Saved entries

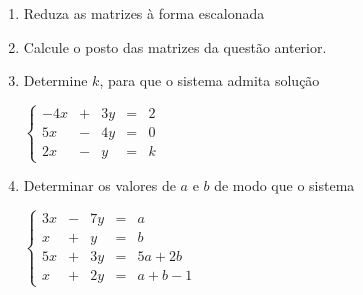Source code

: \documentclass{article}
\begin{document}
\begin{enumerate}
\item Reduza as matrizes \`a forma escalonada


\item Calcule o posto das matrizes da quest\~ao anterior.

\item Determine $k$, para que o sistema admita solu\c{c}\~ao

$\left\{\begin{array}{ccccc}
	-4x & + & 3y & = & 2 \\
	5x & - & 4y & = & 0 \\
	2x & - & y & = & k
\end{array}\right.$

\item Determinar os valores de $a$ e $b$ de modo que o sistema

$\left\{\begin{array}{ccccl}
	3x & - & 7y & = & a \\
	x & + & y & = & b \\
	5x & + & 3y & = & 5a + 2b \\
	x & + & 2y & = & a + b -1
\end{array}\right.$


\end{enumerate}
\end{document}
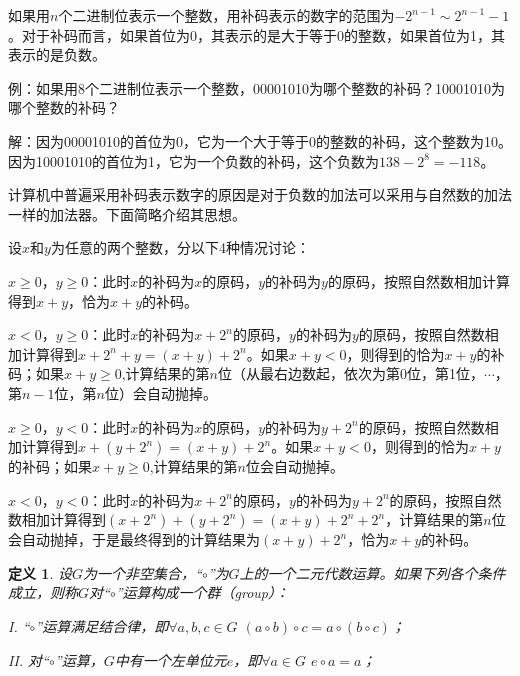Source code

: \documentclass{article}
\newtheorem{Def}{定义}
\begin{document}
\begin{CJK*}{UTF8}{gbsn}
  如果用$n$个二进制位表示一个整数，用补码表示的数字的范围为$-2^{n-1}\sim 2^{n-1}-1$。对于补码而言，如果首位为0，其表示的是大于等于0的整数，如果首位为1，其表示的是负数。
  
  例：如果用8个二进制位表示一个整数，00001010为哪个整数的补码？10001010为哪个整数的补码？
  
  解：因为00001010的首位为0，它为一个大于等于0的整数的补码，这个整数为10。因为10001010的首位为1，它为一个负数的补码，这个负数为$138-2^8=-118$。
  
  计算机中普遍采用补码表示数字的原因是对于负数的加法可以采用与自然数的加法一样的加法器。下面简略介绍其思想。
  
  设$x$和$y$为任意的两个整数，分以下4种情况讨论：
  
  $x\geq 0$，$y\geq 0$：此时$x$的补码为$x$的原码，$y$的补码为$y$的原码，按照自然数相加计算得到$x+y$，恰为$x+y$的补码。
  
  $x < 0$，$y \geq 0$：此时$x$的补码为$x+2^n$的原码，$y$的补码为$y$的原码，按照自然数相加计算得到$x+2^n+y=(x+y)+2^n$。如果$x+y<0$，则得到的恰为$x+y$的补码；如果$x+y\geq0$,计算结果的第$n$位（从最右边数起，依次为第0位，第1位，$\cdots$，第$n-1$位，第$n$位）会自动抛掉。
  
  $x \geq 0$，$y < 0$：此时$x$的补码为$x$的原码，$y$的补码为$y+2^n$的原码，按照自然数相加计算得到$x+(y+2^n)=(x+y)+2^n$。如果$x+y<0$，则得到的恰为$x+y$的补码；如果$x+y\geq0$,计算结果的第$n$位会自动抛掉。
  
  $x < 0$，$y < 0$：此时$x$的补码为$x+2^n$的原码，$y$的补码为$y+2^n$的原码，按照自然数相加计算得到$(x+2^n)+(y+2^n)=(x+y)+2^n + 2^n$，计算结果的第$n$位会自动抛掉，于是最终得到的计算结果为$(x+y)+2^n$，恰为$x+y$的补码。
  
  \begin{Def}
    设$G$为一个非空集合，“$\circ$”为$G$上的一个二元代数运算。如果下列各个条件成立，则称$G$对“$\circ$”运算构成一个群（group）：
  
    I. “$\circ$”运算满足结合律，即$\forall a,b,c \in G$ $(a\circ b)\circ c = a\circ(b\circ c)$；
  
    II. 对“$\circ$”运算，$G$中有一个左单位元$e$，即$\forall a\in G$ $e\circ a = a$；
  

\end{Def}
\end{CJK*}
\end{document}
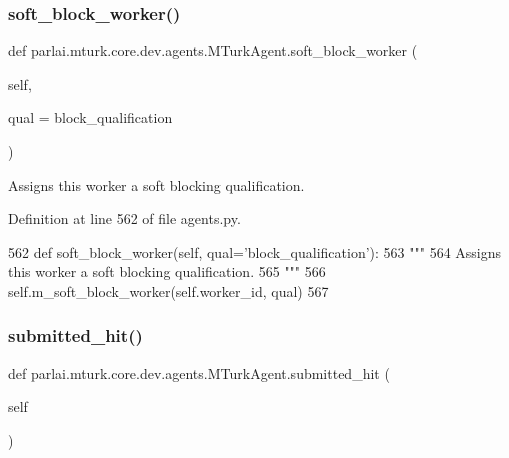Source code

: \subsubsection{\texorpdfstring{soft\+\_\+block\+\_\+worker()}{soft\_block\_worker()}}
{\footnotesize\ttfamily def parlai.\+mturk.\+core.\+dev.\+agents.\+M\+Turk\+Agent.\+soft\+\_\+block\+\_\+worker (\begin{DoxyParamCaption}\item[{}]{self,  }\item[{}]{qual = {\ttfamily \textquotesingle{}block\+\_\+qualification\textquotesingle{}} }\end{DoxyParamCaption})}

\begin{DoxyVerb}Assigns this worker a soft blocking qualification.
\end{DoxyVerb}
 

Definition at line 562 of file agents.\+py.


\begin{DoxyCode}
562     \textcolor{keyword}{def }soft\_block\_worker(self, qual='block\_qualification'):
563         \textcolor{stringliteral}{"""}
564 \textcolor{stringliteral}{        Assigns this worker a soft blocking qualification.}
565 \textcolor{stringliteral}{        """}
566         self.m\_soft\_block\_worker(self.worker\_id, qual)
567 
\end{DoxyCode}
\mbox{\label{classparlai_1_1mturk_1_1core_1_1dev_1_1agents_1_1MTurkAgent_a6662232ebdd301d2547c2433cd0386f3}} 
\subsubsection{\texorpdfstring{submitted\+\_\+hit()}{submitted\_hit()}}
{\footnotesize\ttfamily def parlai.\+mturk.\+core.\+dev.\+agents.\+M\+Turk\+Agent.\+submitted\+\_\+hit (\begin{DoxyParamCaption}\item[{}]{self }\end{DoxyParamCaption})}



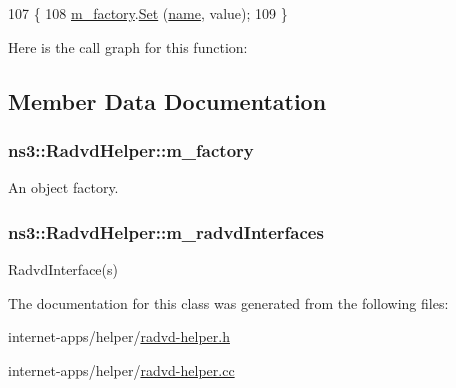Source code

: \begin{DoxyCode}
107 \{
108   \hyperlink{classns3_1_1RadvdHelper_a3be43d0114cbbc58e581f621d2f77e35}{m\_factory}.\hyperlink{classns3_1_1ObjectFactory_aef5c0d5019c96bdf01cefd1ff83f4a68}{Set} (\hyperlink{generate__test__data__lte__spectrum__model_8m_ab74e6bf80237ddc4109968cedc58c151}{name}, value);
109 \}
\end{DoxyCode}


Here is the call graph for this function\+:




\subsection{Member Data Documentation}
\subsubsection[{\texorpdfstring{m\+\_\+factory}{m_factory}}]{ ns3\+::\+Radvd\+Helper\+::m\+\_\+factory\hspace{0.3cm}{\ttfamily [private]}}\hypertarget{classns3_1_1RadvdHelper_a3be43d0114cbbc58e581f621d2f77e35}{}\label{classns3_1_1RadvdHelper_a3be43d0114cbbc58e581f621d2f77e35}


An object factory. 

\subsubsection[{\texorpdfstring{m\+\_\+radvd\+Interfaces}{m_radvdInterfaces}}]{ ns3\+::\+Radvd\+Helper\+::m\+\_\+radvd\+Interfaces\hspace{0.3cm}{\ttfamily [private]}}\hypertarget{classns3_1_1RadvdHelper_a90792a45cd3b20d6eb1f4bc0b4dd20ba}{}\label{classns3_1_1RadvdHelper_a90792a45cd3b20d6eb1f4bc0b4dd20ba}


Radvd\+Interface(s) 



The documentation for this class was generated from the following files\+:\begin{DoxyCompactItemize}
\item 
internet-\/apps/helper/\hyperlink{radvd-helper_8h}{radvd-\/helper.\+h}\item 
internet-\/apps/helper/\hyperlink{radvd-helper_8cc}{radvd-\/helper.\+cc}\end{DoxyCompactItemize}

What to do: Only lines with the word "circ" are wanted; pull each of them from the records.

Result of this exercise:
    设$G$为一个非空集合，“$\circ$”为$G$上的一个二元代数运算。如果下列各个条件成立，则称$G$对“$\circ$”运算构成一个群（group）：
    I. “$\circ$”运算满足结合律，即$\forall a,b,c \in G$ $(a\circ b)\circ c = a\circ(b\circ c)$；
    II. 对“$\circ$”运算，$G$中有一个左单位元$e$，即$\forall a\in G$ $e\circ a = a$；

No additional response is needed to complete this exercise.